主なポイント:
- サムスン、第2四半期営業利益86兆ウォンと予想、前年比18倍増
- DRAMとNANDの価格は前期比それぞれ44%、53%上昇
- 半導体部門の賞与引当金が40兆ウォンを超える可能性があり、純利益を圧迫
主なポイント:

サムスン電子は、第2四半期の営業利益が86兆ウォン(約562億ドル)となり、前年同期比で18倍に急増する見通しだ。AI主導のメモリー需要がチップ価格を押し上げている。
野村証券のアナリストは「AI推論インフラ需要が供給拡大を引き続き上回るため、メモリー市場は少なくとも来年までは供給不足が続くだろう」と指摘し、第3四半期の汎用DRAM価格はさらに24%、NAND価格は25%上昇すると予測している。
LSEGのスマートエスティメート(アナリスト30人の予想を集計)に基づく今回の見通しは、サムスンにとって3四半期連続の過去最高営業益となる。シティ・リサーチによると、4-6月期のDRAM平均販売価格は前期比44%上昇し、NAND価格は53%上昇した。サムスンの株価は年初来158%上昇し、同社の時価総額は1兆ドル超に達し、SKハイニックスやマイクロン・テクノロジーと肩を並べている。
今回の業績は、韓国総合株価指数(KOSPI)にとっても重要だ。同指数においてサムスンは時価総額最大の構成銘柄である。好調な業績は韓国株の強気相場を後押しする一方、予想を下回った場合——特に40兆ウォンを超える賞与引当金の計上による影響——は、アジアのハイテクサプライチェーン全体に売りを誘発する可能性がある。

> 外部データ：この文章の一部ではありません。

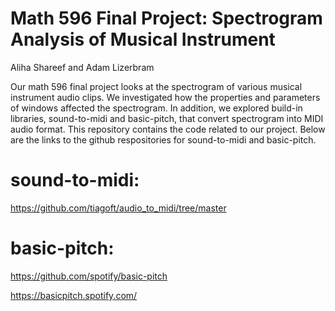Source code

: #  Math 596 Final Project: Spectrogram Analysis of Musical Instrument
Aliha Shareef and Adam Lizerbram

Our math 596 final project looks at the spectrogram of various musical instrument audio clips. We investigated how the properties and parameters of windows affected the spectrogram. In addition, we explored build-in libraries, sound-to-midi and basic-pitch, that convert spectrogram into MIDI audio format. This repository contains the code related to our project. Below are the links to the github respositories for sound-to-midi and basic-pitch.

# sound-to-midi:
https://github.com/tiagoft/audio_to_midi/tree/master

# basic-pitch:
https://github.com/spotify/basic-pitch 

https://basicpitch.spotify.com/
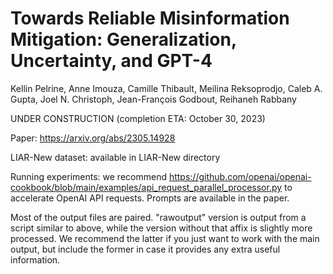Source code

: # Towards Reliable Misinformation Mitigation: Generalization, Uncertainty, and GPT-4

Kellin Pelrine, Anne Imouza, Camille Thibault, Meilina Reksoprodjo, Caleb A. Gupta, Joel N. Christoph, Jean-François Godbout, Reihaneh Rabbany

UNDER CONSTRUCTION (completion ETA: October 30, 2023)

Paper: https://arxiv.org/abs/2305.14928

LIAR-New dataset: available in LIAR-New directory

Running experiments: we recommend https://github.com/openai/openai-cookbook/blob/main/examples/api_request_parallel_processor.py to accelerate OpenAI API requests. Prompts are available in the paper.

Most of the output files are paired. "rawoutput" version is output from a script similar to above, while the version without that affix is slightly more processed. We recommend the latter if you just want to work with the main output, but include the former in case it provides any extra useful information.
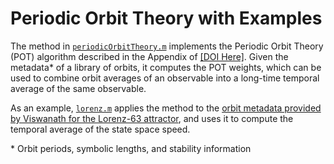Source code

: # Periodic Orbit Theory with Examples

The method in [`periodicOrbitTheory.m`](periodicOrbitTheory.m) implements the Periodic Orbit Theory (POT) algorithm described in the Appendix of [\[DOI Here\]](). Given the metadata\* of a library of orbits, it computes the POT weights, which can be used to combine orbit averages of an observable into a long-time temporal average of the same observable.

As an example, [`lorenz.m`](lorenz.m) applies the method to the [orbit metadata provided by Viswanath for the Lorenz-63 attractor](https://dept.math.lsa.umich.edu/~divakar/lorenz), and uses it to compute the temporal average of the state space speed.

\* Orbit periods, symbolic lengths, and stability information
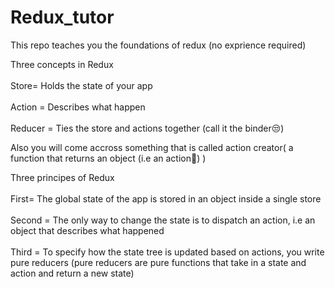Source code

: # Redux_tutor
This repo teaches you the foundations of redux (no exprience required)

Three concepts in Redux <br />
<br />
Store= Holds the state of your app <br />
<br />
Action = Describes what happen <br />
<br />
Reducer = Ties the store and actions together (call it the binder😒) <br />

Also you will come accross something that is called action creator( a function that returns an object (i.e an action🙌) ) <br />

Three principes of Redux <br />
<br />
First= The global state of the app is stored in an object inside a single store <br />
<br />
Second = The only way to change the state is to dispatch an action, i.e an object that describes what happened <br />
<br />
Third = To specify how the state tree is updated based on actions, you write pure reducers (pure reducers are pure functions that take in a state and action and return a new state) <br />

サムスンの半導体部門は最近、営業利益の10.5%を半導体従業員への特別賞与に充てる賃金合意を成立させた。一部のアナリストは、累積の賞与引当金が40兆ウォンを超える可能性があると試算しており、会計認識のタイミングが第2四半期の純利益における重要な変数となる。
アナリストによると、メモリー価格の上昇はAI学習に使用される高帯域メモリー(HBM)だけでなく、エージェント型AIシステムがより多くのサーバーメモリーとストレージ容量を必要とすることから、従来型のDRAMやNAND製品によっても推進されている。サムスンはエヌビディア、グーグル、アップルにメモリーチップを供給しており、AI投資サイクルから直接恩恵を受ける立場にある。
サムスンのスマートフォンおよび家電部門の労働者らは、賞与格差に抗議するため7月16日に集会を計画していると、同労組が発表した。聯合ニュースによると、非半導体部門の従業員は2026年に約600万ウォン(3900ドル)の自社株を受け取る見込みだが、半導体部門の従業員は最大6億ウォンを受け取る可能性がある。
先行きに関して、アナリストらはAIインフラ投資の減速を最大のリスクと指摘する。JPモルガンは、AIメモリーは今年、クラウドプロバイダーの設備投資の52%を占めると推定され、来年には70%を超える可能性があり、持続可能性に疑問が生じるとしている。
今回のガイダンス引き上げは、経営陣がAI需要の強さに自信を持っていることを示している。投資家は今月下旬に発表されるサムスンの本決算で、セグメント別の利益率や将来見通しに注目するだろう。
本記事は情報提供のみを目的としており、投資助言を構成するものではありません。